Collected data entries
■ ■ ■ ■ ■ ■ ■

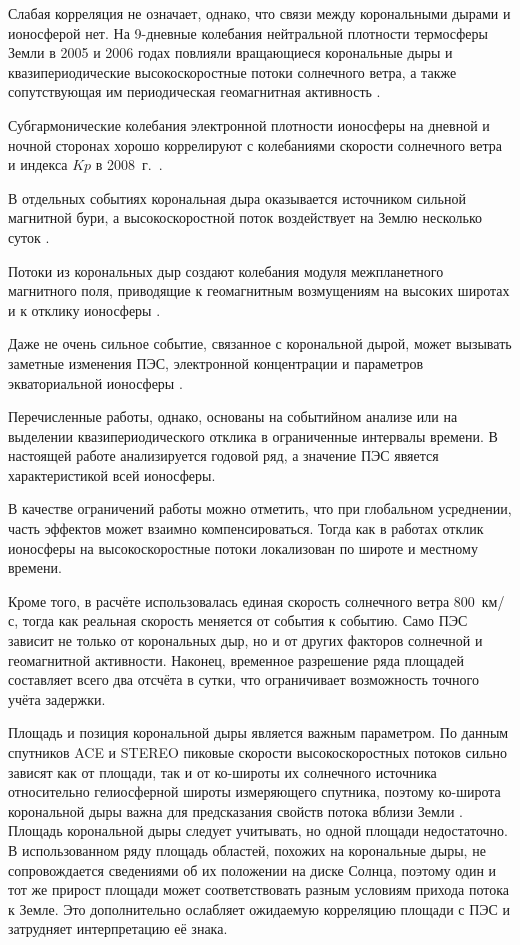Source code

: \documentclass{article}
\begin{document}
Слабая корреляция не означает, однако, что связи между корональными дырами
и ионосферой нет. На 9-дневные колебания нейтральной плотности термосферы Земли в 2005 и 2006
годах повлияли вращающиеся корональные дыры и квазипериодические высокоскоростные
потоки солнечного ветра, а также сопутствующая им периодическая геомагнитная активность \citep{fang2012recurrent}.


Субгармонические колебания электронной плотности ионосферы на дневной и
ночной сторонах хорошо коррелируют с колебаниями скорости солнечного ветра
и индекса $Kp$ в 2008~г.\ \citep{tulasiram2010periodic}.

В отдельных событиях
корональная дыра оказывается источником сильной магнитной бури, а
высокоскоростной поток воздействует на Землю несколько суток
\citep{shimeis2012signature}.

Потоки из корональных дыр создают колебания
модуля межпланетного магнитного поля, приводящие к геомагнитным возмущениям
на высоких широтах и к отклику ионосферы \citep{liu2019analyzing}.

Даже не очень сильное событие, связанное с корональной дырой, может вызывать заметные
изменения ПЭС, электронной концентрации и параметров экваториальной
ионосферы \citep{younas2022ionospheric}.


Перечисленные работы, однако, основаны на событийном анализе или на
выделении квазипериодического отклика в ограниченные интервалы времени.
В настоящей работе анализируется годовой ряд, а значение ПЭС явяется характеристикой
всей ионосферы.

В качестве ограничений работы можно отметить, что при глобальном усреднении,
часть эффектов может взаимно
компенсироваться. Тогда как в работах \citep{liu2019analyzing,tulasiram2010periodic} отклик ионосферы на высокоскоростные потоки локализован
по широте и местному времени.


Кроме того, в расчёте использовалась единая скорость
солнечного ветра 800~км/с, тогда как реальная скорость меняется от события
к событию. Само ПЭС зависит не только от корональных дыр, но и от других
факторов солнечной и геомагнитной активности. Наконец, временное разрешение
ряда площадей составляет всего два отсчёта в сутки, что ограничивает
возможность точного учёта задержки.

Площадь и позиция корональной дыры является важным параметром. По данным спутников
ACE и STEREO пиковые скорости высокоскоростных потоков сильно зависят как
от площади, так и от ко-широты их солнечного источника относительно
гелиосферной широты измеряющего спутника, поэтому ко-широта корональной
дыры важна для предсказания свойств потока вблизи Земли
\citep{hofmeister2018dependence}. Площадь корональной дыры
следует учитывать, но одной площади недостаточно.
В использованном ряду площадь областей, похожих на корональные дыры,
не сопровождается сведениями об их положении на диске Солнца, поэтому один
и тот же прирост площади может соответствовать разным условиям прихода
потока к Земле. Это дополнительно ослабляет ожидаемую корреляцию площади
с ПЭС и затрудняет интерпретацию её знака.
\end{document}
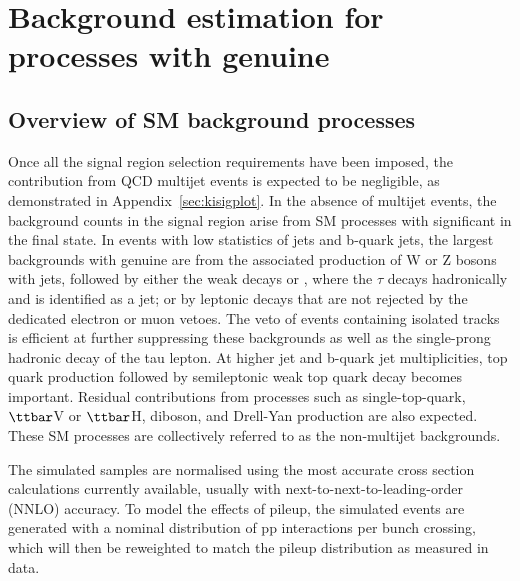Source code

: 
\section{Background estimation for processes with genuine \met}
\label{sec:backgroundmet}
\subsection{Overview of SM background processes}

Once all the signal region selection requirements have been imposed,
the contribution from QCD multijet events is expected to be
negligible, as demonstrated in Appendix~\ref{sec:kisigplot}. In the absence of
multijet events, the background counts in the signal region arise from
SM processes with significant \met in the final state. In events with
low statistics of jets and b-quark jets, the largest backgrounds with
genuine \met are from the associated production of W or Z bosons with
jets, followed by either the weak decays \znunu or \wtaunu, where the
$\tau$ decays hadronically and is identified as a jet; or by leptonic
decays that are not rejected by the dedicated electron or muon
vetoes. The veto of events containing isolated tracks is efficient at
further suppressing these backgrounds as well as the single-prong
hadronic decay of the tau lepton. At higher jet and b-quark jet
multiplicities, top quark production followed by semileptonic weak top
quark decay becomes important.  Residual contributions from processes
such as single-top-quark, $\ttbar$V or $\ttbar$H, diboson, and
Drell-Yan production are also expected. These SM processes are
collectively referred to as the non-multijet backgrounds.

The simulated samples are normalised using the most accurate cross
section calculations currently available, usually with
next-to-next-to-leading-order (NNLO) accuracy. To model the effects of
pileup, the simulated events are generated with a nominal distribution
of pp interactions per bunch crossing, which will then be reweighted
to match the pileup distribution as measured in data.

■ ■ ■ ■ ■ ■ ■

=== REQUIRED WORK ===
What is asked for is an exact copy of the lines above from the one containing "часть эффектов может взаимно" through the one containing "к событию. Само", and only those.

=== COMPLETED EXERCISE ===
часть эффектов может взаимно
компенсироваться. Тогда как в работах \citep{liu2019analyzing,tulasiram2010periodic} отклик ионосферы на высокоскоростные потоки локализован
по широте и местному времени.


Кроме того, в расчёте использовалась единая скорость
солнечного ветра 800~км/с, тогда как реальная скорость меняется от события
к событию. Само ПЭС зависит не только от корональных дыр, но и от других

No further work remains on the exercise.